Costado mucho, sí: Navarra me costó la sangre de mi hermano García, si bien tengo en mi defensa que fue él quien se adentró por tierras de Burgos para quitarme Castilla. En Atapuerca alzó su campamento, y yo traté desesperadamente de evitar la lucha. Incluso envié como mis delegados a quienes luego llamaríais santos: Ignacio de Oña y Domingo de Silos. Nada pudo arrancar a mi hermano a su destino. Y al albor de la mañana del primero de septiembre de 1054 se trabó la batalla.
En lo más crudo de ella se vio a un anciano, lanza en ristre pero sin casco ni coraza, lanzarse entre lo más cerrado de mis filas, buscando desesperado la muerte: era el ayo de mi hermano, que no pudiendo resistir el fracaso de sus consejos, la pérdida de su patria navarra y la muerte que preveía de su señor, quiso adelantarse a recibir la suya. Tiempos de honor.
Cayó enseguida mi hermano, acribillado de heridas.

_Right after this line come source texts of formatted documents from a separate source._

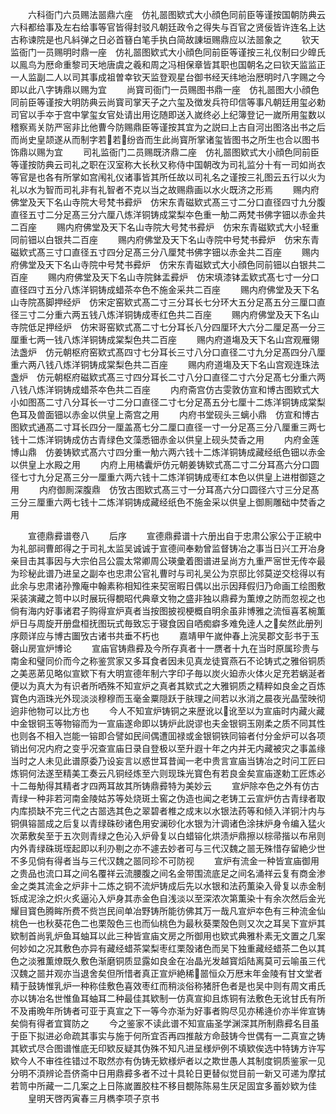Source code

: <!-- { "loadSidebar": true } -->
　　六科衙门六员赐法噐鼎六座　仿礼噐图欵式大小顔色同前臣等谨按国朝防典云六科都给事及左右给事等官皆得封驳凡朝廷政令之得失与百官之贤佞皆许连名上达古称谏院是也凡紏弹之日必首簮白笔手执白简故諌垣赐鼎应以法噐象之
　　钦天监衙门一员赐明时鼎一座　仿礼噐图欵式大小顔色同前臣等谨按三礼仪制曰少皥氏以鳯鸟为厯命重黎司天地唐虞之羲和周之冯相保章皆其职也国朝名之曰钦天监监正一人监副二人以司其事成祖曽幸钦天监登观星台御书经天纬地治厯明时八字赐之今即以此八字铸鼎以赐为宜
　　尚寳司衙门一员赐图书鼎一座　仿礼噐图大小顔色同前臣等谨按大明防典云尚寳司掌天子之六玺及徴发兵符印信等事凡朝廷用玺必勅司官以手夲于宫中掌玺女官处请出用讫随即送入嵗终必上纪簿登记一嵗所用玺数以稽察焉关防严宻非比他曹今防赐鼎臣等谨按其宜为之説曰上古自河出图洛出书之后而尚史皇颉遂从而制字若若纷沓而生此尚寳所掌诸玺皆图书之所生也合以图书饰鼎以赐为宜
　　司礼监衙门二员赐既济鼎二座　仿礼噐图欵式大小顔色同前臣等谨按防典云司礼之职在汉室称大长秋又称侍中国朝改为司礼监分十有一司如尚衣等官是也各有所掌如宫闱礼仪诸事皆其所任故以司礼名之谨按三礼图云五行以火为礼以水为智而司礼非有礼智者不克以当之故赐鼎画以水火既济之形焉
　　赐内府佛堂及天下名山寺院大号梵书彛炉　仿宋东青磁欵式髙三寸二分口直径四寸九分腹直径五寸二分足髙三分六厘八炼洋铜铸成棠梨夲色重一觔二两梵书佛字钿以赤金共二百座
　　赐内府佛堂及天下名山寺院大号梵书彛炉　仿宋东青磁欵式大小轻重同前钿以白银共二百座
　　赐内府佛堂及天下名山寺院中号梵书彛炉　仿宋东青磁欵式髙三寸口直径五寸四分足髙三分八厘梵书佛字钿以赤金共二百座
　　赐内府佛堂及天下名山寺院中号梵书彛炉　仿宋东青磁欵式大小顔色同前钿以白银共二百座
　　赐内府佛堂及天下名山寺院鉢盂彛炉　仿宋填漆钵盂欵式髙七寸一分口直径四寸五分八炼洋铜铸成蜡茶夲色不施金采共二百座
　　赐内府佛堂及天下名山寺院髙脚押经炉　仿宋定窑欵式髙二寸三分耳长七分环大五分足髙五分三厘口直径三寸二分重六两五钱八炼洋铜铸成枣红色共二百座
　　赐内府佛堂及天下名山寺院低足押经炉　仿宋哥窑欵式髙二寸七分耳长八分四厘环大六分二厘足髙一分三厘重七两一钱八炼洋铜铸成棠梨色共二百座
　　赐内府道塲及天下名山宫观雁翎法盏炉　仿元朝枢府窑欵式髙四寸七分耳长三寸八分口直径二寸九分足髙四分八厘重六两八钱八炼洋铜铸成棠梨色共二百座
　　赐内府道塲及天下名山宫观连珠法盏炉　仿元朝枢府磁欵式髙三寸四分耳长二寸八分口直径二寸六分足髙七分重六两八钱八炼洋铜铸成蜡茶夲色共二百座
　　内府斋宫仿古雯敦仿宣和博古图欵式大小如图髙二寸八分耳长一寸二分口直径二寸七分足髙五分七厘十二炼洋铜铸成棠梨色耳及兽面钿以赤金以供皇上斋宫之用
　　内府书堂砚头三螭小鼎　仿宣和博古图欵式通髙二寸耳长四分一厘盖髙七分二厘口直径一寸一分足髙三分八厘重三两七钱十二炼洋铜铸成仿古青绿色文藻悉钿赤金以供皇上砚头焚香之用
　　内府金莲博山鼎　仿姜铸欵式髙六寸四分重一觔六两六钱十二炼洋铜铸成藏经纸色钿以赤金以供皇上水殿之用
　　内府上用橘囊炉仿元朝姜铸欵式髙二寸二分耳髙六分口圆径七寸九分足髙三分一厘重六两六钱十二炼洋铜铸成枣红本色以供皇上进柑御筵之用
　　内府御厠深腹鼎　仿攷古图欵式髙三寸一分耳髙六分口圆径六寸三分足髙三分三厘重六两七钱十二炼洋铜铸成藏经纸色不施金采以供皇上御厠雕础中焚香之用

　　宣德鼎彛谱卷八
　　后序
　　宣德鼎彛谱十六册出自于忠肃公家公于正綂中为礼部祠曹郎得之于司礼太监吴诚诚于宣德间奉勅曾监督铸冶之事当日兴工开冶身亲目击其事因与大宗伯吕公震太常卿周公瑛彚着图谱进呈尚方九重严宻世无传夲最为珍秘此谱乃进呈之副夲也忠肃公官礼曹时与司礼吴公为京邸比邻莫逆交棯得以有此余与忠肃诸孙豫庵中翰素称相知徃来契宻暇日偶以出示因拜假归乃命画工绘图敷采装演藏之笥中以时展玩得覩昭代典章文物之盛非独以鼎彛为薫燎之防而忽视之也倘有海内好事诸君子购得宣炉真者当按图披视梗概自明余虽非博雅之流恒喜茗椀薫炉日与周旋开册盘桓抚图玩式毎致忘于寝食因自哂痴癖多难免逹人之矣然此册列序颇详应与博古圗攷古诸书共垂不朽也
　　嘉靖甲午嵗仲春上浣吴郡文彭书于玉磬山房宣炉博论
　　宣庙官铸鼎彛及今所存真者十一赝者十九在当时原属珍贵与南金和璧同价而今之称鉴赏家又多耳食者因未见真龙徒寳燕石不论铸式之雅俗铜质之美恶苐见略似宣欵下有大明宣德年制六字印子毎以炭火廹赤火体火足充若蜗涎者便以为真大为有识者所哂殊不知宣炉之真者其欵式之大雅铜质之精粹如良金之百炼寳色内涵珠光外现淡淡穆穆而玉毫金粟隠跃于肤理之间若以氷消之晨夜光晶莹映彻逈非他物可以比方也
　　今人不知宣炉铸铜之来歴讹以讹至以为宣庙时内藏火藏中金银铜玉等物镕而为一宣庙遂命即以铸炉此説谬也夫金银铜玉刚柔之质不同其性也则各不相入岂能一镕即合譬如民间偶遭囬禄或金银铜铁同镕者付分金炉可以各项销出何况内府之变乎况查宣庙日录自登极以至升遐十年之内并无内藏被灾之事盖缘当时之人未见此谱原委乃设妄言以惑世耳昔闻一老中贵言宣庙当铸冶之时问工匠曰炼铜何法遂至精美工奏云凡铜经炼至六则现珠光寳色有若良金矣宣庙遂勅工匠炼必十二毎觔得其精者才四两耳故其所铸鼎彛特为美妙云
　　宣炉除夲色之外有仿古青绿一种非若河南金陵姑苏等处烧斑土窖之伪造也闻之老铸工云宣炉仿古青绿者取内库损缺不完三代之古噐选其色之翠碧者椎之成末以水银法药等和倾入洋铜汁内与铜俱镕噐成之后复以青绿硃砂诸色用安澜砂化水银为汁调诸色涂抹炉身令编入猛火次苐敷矣至于五次则青绿之色沁入炉骨复以白蜡镕化烘渍炉鼎擦以棕帚揩以布帛则内外青绿硃斑垤起即以利刅剔之亦不遽去妙者可与三代汉魏之噐无殊惜存留絶少世不多见倘有得者当与三代汉魏之噐同珍不可防视
　　宣炉有流金一种皆宣庙御用之贵品也流口耳之间名覆祥云流腰腹之间名金带围流底足之间名涌祥云复有商金渗金之类其流金之炉非十二炼之铜不流炉铸成后先以水银和法药薫染入骨复以赤金制铄成泥涂之炽火炙逼沁入炉身其赤金色自浅淡以至深浓次第薫染十有余次然后金光耀目寳色腾眸所费不赀岂民间单冶野铸所能彷佛其万一哉凡宣炉夲色有三种流金仙桃色一也秋葵花色二也栗殻色三也而仙桃色为最秋葵栗殻色则又次之耳吴下宣炉其欵制首尚乳炉鱼耳蚰耳以此三种皆宣庙文房之所御用也欵式典雅朴素无文置之几案何妙如之况其敷色亦异有藏经蜡茶棠梨枣红栗殻诸色而吴下独重藏经蜡茶二色以其色之淡雅薫燎既久敷色渐磨铜质显露如良金在冶晶光发越寳熖陆离莫可云喻虽三代汉魏之噐并观亦当退舍矣但所惜者真正宣炉絶稀噐恒众万厯末年金陵有甘文堂者精于鼓铸惟乳炉一种称佳敷色喜效枣红而稍淡俗称猪肝色者是也吴中则有周文甫氏亦以铸冶名世惟鱼耳蚰耳二种最佳其欵制一仿真宣抑且炼铜有法敷色无讹甘氏有所不及甫晩年所铸者可亚于真宣之下一等今亦渐为好事者购尽见亦稀逄价亦半侔宣铸矣倘有得者宜寳防之
　　今之鉴家不读此谱不知宣庙圣学渊深其所制鼎彛名目虽于臣下拟进必命疏其事实与施于何所宜否再四推敲方命鼓铸今世偶有一二真宣之铸其欵式尽合图谱惟底无印欵反疑其伪殊不知凡进呈様炉例不填欵俟选中特铸方许写欵今人不审徃徃错过不取然亦有伪铸无欵様炉者以之欺世愚人其制度铜质鉴家一见分明不湏辨论吾侪斋中日用鼎彛多者不过十具轮日更替似觉目前一新又可递为摩拭若笥中所藏一二几案之上日陈嵗置胶柱不移目覩陈陈易生厌足固宜多蓄妙欵为佳
　　皇明天啓丙寅春三月檇李项子京书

Así pasó a mis manos Nájera, que no aún Navarra. Ésta la puse en manos de mi sobrino García. No le quise despojar.
Continuas fueron mis correrías contra los infieles. Llegué hasta Viseo, cuyos ballesteros tenían fuerza tal que nos obligaban a llevar doble coraza. Sólo mi cuerpo de honderos pudo con ellos. Tomé la ciudad y seguí por el camino de la Lusitania. Fijé mis deseos en Coimbra la hermosa, y durante tres días y tres noches oré ante el sepulcro de Santiago para prepararme a la batalla. Después volví ante Coimbra.
Siete meses duró el terrible asedio. Tras ellos, me pidieron capitulaciones y las di, permitiendo a los sarracenos salir de la ciudad si no querían ser mis prisioneros.
Tomé después San Esteban de Gormaz, y Aguilar, Berlanga y Medinaceli; destruí las atalayas de las fronteras de Cantabria y de Somosierra; cayeron Guadalajara, Alcolea, Madrid, todas las ciudades musulmanas del Henares, Jarama y Manzanares. Iba a sitiar Toledo, pero su rey Al Mamún, temeroso de mi poder, reunió una gran cantidad de oro, plata y riquísimas telas, con lo cual compró las fronteras de su reino y quedó como mi vasallo. Rico volví a mis estados. En tesoros y en tierras conquistadas. Y mucho repartí entre quienes lo necesitaban: recordad que me llamaron El Magno.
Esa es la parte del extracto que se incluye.